History

United States
- Name: USS Amanda
- Laid down: date unknown
- Launched: 1858
- Acquired: 6 August 1861
- Commissioned: 1861
- Out of service: 27 May 1863
- Stricken: 1863 (est.)
- Fate: Sank, 27 May 1863

General characteristics
- Type: Bark
- Tonnage: 368
- Length: 117 ft 6 in (35.81 m)
- Beam: 27 ft 9 in (8.46 m)
- Draft: 12 ft 6 in (3.81 m)
- Propulsion: Sail
- Speed: varied
- Complement: 71
- Armament: 6 × 32-pounder smoothbore guns

= USS Amanda =

Gunboat of the United States Navy

USS Amanda was a bark acquired by the Union Navy during the American Civil War.

She was used by the Union Navy primarily as a gunboat stationed off Confederate ports to prevent their trading with foreign countries. Her gallant service with the Union Navy was cut short in 1863 when she ran aground and was destroyed.

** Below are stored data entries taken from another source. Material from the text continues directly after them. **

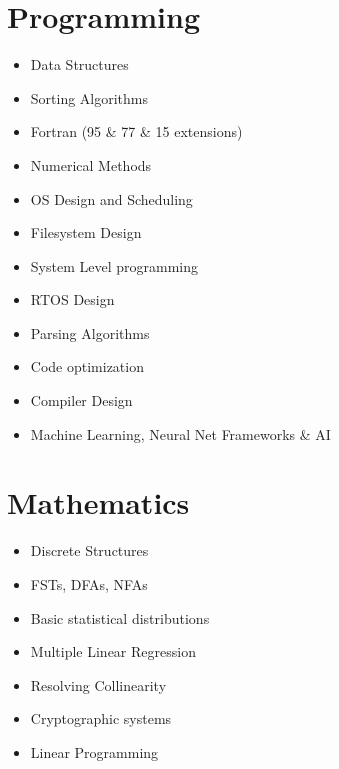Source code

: \documentclass[a4paper]{article}
\begin{document}
\section{Programming}
\begin{itemize}
\item Data Structures
\item Sorting Algorithms
\item Fortran (95 \& 77 \& 15 extensions)
\item Numerical Methods
\item OS Design and Scheduling
\item Filesystem Design
\item System Level programming
\item RTOS Design
\item Parsing Algorithms
\item Code optimization
\item Compiler Design
\item Machine Learning, Neural Net Frameworks \& AI
\end{itemize}

\section{Mathematics}
\begin{itemize}
\item Discrete Structures
\item FSTs, DFAs, NFAs
\item Basic statistical distributions
\item Multiple Linear Regression
\item Resolving Collinearity
\item Cryptographic systems
\item Linear Programming
\end{itemize}

\end{document}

==Built in New York City in 1858==
Amanda — a wooden-hulled bark built in 1858 at New York City — was purchased there by the Navy on 6 August 1861.

==Civil War operations==
===Assigned to the North Atlantic Blockade===
Since no logs recording this vessel's operations prior to 7 November 1862 have survived, the date of her commissioning is unknown, but – since she arrived in Hampton Roads on 29 October 1861 and her commanding officer, Acting Volunteer Lieutenant Nathaniel Goodwin, reported for duty in the North Atlantic Blockading Squadron — we know that her active career began somewhat earlier.

===Amandas anchor breaks loose, and she collides with Braziliera===
The bark joined the forces blockading Wilmington, North Carolina on 8 November; and, but for occasional runs back to Hampton Roads for provisions and water, she operated off that vital Confederate port through most of the winter. Then, somewhat the worse for wear after battling the constantly rough seas off the North Carolina coast, she headed for the Virginia Capes late in February 1862 and reached Hampton Roads on the evening of the 26th to receive repairs and to obtain fresh provisions.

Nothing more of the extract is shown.